When someone you love tells you “it’s not that big a deal,” they are usually trying to comfort you by minimising the gravity of the situation. However, if they genuinely believe what they are saying, it is usually a reflection of their own experiences and what they perceive as normal in society. Interestingly, our definition of ‘normal’ here can vary across different genders or sexual orientations. We’ve all heard the saying “boys will be boys” and something along the lines of “he’s just being a bloke.” On the other hand, male partners of women suffering with sex addiction often have a harder time receiving serious sympathy. They may even be told that they are lucky to have “such a sexual woman.” But as I’ve mentioned before, you cannot deny a person’s right to feel hurt. Sex addiction has the potential to destroy relationships and massively decrease a person’s quality of life – whether they are the one addicted or the partner of them.

 

“Sex addiction is just an excuse for bad behaviour”

Finally, one of the most damaging misunderstandings of sex addiction is that it does not even exist. The media are certainly quick to dismiss the condition or mindlessly attach the term to some notoriously unfaithful celebrity.

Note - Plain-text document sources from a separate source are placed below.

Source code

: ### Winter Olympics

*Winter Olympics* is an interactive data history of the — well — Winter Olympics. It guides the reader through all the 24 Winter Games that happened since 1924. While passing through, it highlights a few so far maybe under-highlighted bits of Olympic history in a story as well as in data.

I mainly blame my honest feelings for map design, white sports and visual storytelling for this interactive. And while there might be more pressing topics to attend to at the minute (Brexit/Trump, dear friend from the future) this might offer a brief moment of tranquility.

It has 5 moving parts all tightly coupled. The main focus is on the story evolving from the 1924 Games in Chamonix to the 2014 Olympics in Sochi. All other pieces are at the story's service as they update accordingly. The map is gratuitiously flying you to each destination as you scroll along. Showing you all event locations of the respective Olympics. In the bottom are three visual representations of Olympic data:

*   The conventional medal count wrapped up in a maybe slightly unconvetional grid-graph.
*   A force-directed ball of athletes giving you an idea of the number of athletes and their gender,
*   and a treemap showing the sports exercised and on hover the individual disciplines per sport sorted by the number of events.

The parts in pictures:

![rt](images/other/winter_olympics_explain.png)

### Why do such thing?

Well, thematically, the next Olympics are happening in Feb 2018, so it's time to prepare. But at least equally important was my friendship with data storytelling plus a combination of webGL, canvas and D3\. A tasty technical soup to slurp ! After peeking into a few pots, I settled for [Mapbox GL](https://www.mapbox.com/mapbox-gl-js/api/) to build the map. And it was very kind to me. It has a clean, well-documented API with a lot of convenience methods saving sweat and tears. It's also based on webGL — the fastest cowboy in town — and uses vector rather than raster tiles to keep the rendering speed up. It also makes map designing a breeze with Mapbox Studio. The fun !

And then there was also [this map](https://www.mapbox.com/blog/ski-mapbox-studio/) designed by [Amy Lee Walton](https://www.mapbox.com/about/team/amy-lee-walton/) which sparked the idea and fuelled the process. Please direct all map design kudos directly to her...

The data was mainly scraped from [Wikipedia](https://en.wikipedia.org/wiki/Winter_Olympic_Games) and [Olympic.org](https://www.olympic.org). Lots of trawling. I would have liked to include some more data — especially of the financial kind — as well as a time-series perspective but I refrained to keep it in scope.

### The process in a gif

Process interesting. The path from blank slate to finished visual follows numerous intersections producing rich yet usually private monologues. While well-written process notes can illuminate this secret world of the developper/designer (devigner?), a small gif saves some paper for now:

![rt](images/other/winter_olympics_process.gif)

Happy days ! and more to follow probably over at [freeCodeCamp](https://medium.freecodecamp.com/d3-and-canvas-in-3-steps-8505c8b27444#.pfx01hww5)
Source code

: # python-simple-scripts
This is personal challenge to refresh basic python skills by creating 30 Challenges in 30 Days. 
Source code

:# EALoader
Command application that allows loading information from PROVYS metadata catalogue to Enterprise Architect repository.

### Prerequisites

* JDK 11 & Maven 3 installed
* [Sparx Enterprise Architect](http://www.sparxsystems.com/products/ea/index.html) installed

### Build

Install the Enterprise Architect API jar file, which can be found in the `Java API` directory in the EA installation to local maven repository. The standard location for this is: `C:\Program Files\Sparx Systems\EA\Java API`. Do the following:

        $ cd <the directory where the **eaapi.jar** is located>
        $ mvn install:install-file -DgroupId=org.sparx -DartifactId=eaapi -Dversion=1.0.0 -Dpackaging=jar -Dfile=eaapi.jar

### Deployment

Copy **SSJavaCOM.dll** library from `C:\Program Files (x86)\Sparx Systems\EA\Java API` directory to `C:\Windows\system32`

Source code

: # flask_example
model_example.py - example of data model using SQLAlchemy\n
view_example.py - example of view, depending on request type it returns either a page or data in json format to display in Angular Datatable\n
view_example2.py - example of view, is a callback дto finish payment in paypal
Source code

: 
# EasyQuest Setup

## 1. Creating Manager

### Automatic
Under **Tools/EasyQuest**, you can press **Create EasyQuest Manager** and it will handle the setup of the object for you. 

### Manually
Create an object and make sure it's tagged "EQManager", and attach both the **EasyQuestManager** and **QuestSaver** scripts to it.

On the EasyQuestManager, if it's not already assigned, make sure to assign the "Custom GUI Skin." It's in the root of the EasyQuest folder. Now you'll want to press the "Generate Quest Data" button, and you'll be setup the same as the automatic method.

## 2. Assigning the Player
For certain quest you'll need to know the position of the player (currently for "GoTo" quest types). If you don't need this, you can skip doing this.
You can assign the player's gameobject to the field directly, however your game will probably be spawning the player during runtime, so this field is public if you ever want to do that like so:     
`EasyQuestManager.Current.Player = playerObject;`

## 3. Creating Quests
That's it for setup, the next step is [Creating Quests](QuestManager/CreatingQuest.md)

Even untrained professionals are guilty of mislabeling people with sex addiction which only fuels the fire of doubt. Sex addiction violates the very core of intimate relationships which is arguably the most fundamental need of human beings. It is profoundly hurtful for those suffering with sex addiction and their partners to see the media shunning what is a painful reality in their lives. Not only do they have to suffer personal pain and betrayal, they have to suffer the judgement of society and professionals.